• [TASK BRIEF] Leave out the pictures and restate every entry word for word.

(Rendered images with source text)
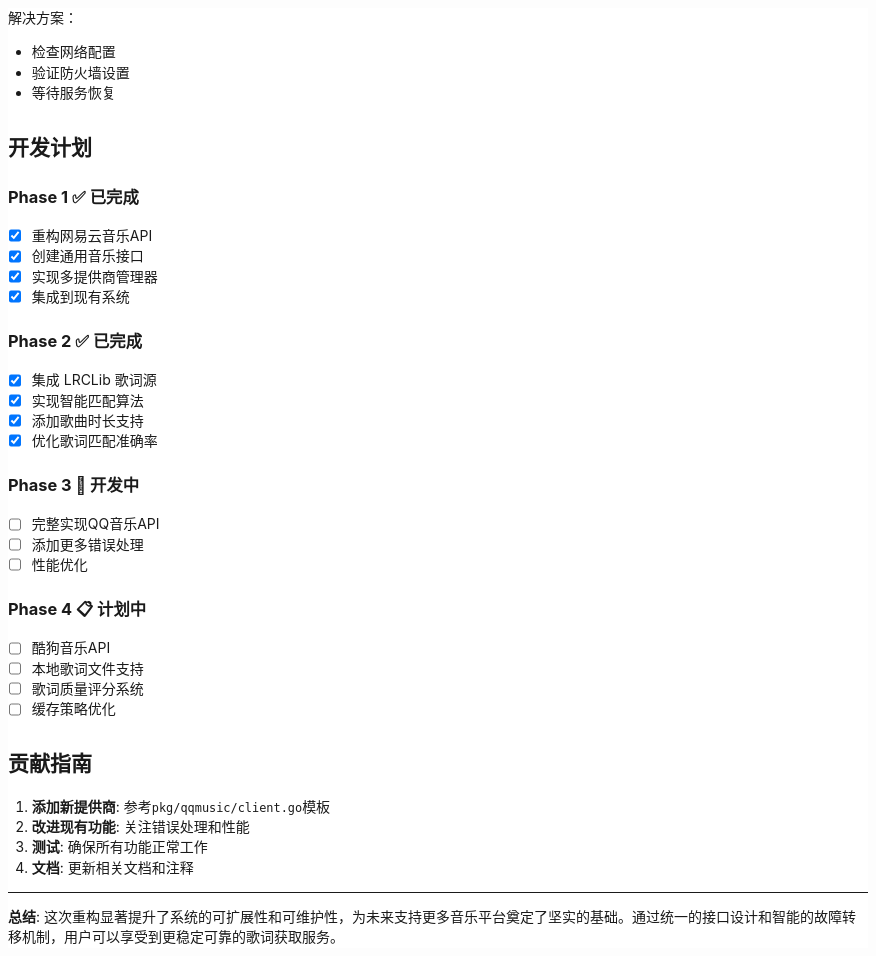 解决方案：
- 检查网络配置
- 验证防火墙设置
- 等待服务恢复

## 开发计划

### Phase 1 ✅ 已完成
- [x] 重构网易云音乐API
- [x] 创建通用音乐接口
- [x] 实现多提供商管理器
- [x] 集成到现有系统

### Phase 2 ✅ 已完成
- [x] 集成 LRCLib 歌词源
- [x] 实现智能匹配算法
- [x] 添加歌曲时长支持
- [x] 优化歌词匹配准确率

### Phase 3 🚧 开发中
- [ ] 完整实现QQ音乐API
- [ ] 添加更多错误处理
- [ ] 性能优化

### Phase 4 📋 计划中
- [ ] 酷狗音乐API
- [ ] 本地歌词文件支持
- [ ] 歌词质量评分系统
- [ ] 缓存策略优化

## 贡献指南

1. **添加新提供商**: 参考`pkg/qqmusic/client.go`模板
2. **改进现有功能**: 关注错误处理和性能
3. **测试**: 确保所有功能正常工作
4. **文档**: 更新相关文档和注释

---

**总结**: 这次重构显著提升了系统的可扩展性和可维护性，为未来支持更多音乐平台奠定了坚实的基础。通过统一的接口设计和智能的故障转移机制，用户可以享受到更稳定可靠的歌词获取服务。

• [FINISHED TASK]
 解决方案：
- 检查网络配置
- 验证防火墙设置
- 等待服务恢复

## 开发计划

### Phase 1 ✅ 已完成
- [x] 重构网易云音乐API
- [x] 创建通用音乐接口
- [x] 实现多提供商管理器
- [x] 集成到现有系统

### Phase 2 ✅ 已完成
- [x] 集成 LRCLib 歌词源
- [x] 实现智能匹配算法
- [x] 添加歌曲时长支持
- [x] 优化歌词匹配准确率

### Phase 3 🚧 开发中
- [ ] 完整实现QQ音乐API
- [ ] 添加更多错误处理
- [ ] 性能优化

### Phase 4 📋 计划中
- [ ] 酷狗音乐API
- [ ] 本地歌词文件支持
- [ ] 歌词质量评分系统
- [ ] 缓存策略优化

## 贡献指南

1. **添加新提供商**: 参考`pkg/qqmusic/client.go`模板
2. **改进现有功能**: 关注错误处理和性能
3. **测试**: 确保所有功能正常工作
4. **文档**: 更新相关文档和注释

---

**总结**: 这次重构显著提升了系统的可扩展性和可维护性，为未来支持更多音乐平台奠定了坚实的基础。通过统一的接口设计和智能的故障转移机制，用户可以享受到更稳定可靠的歌词获取服务。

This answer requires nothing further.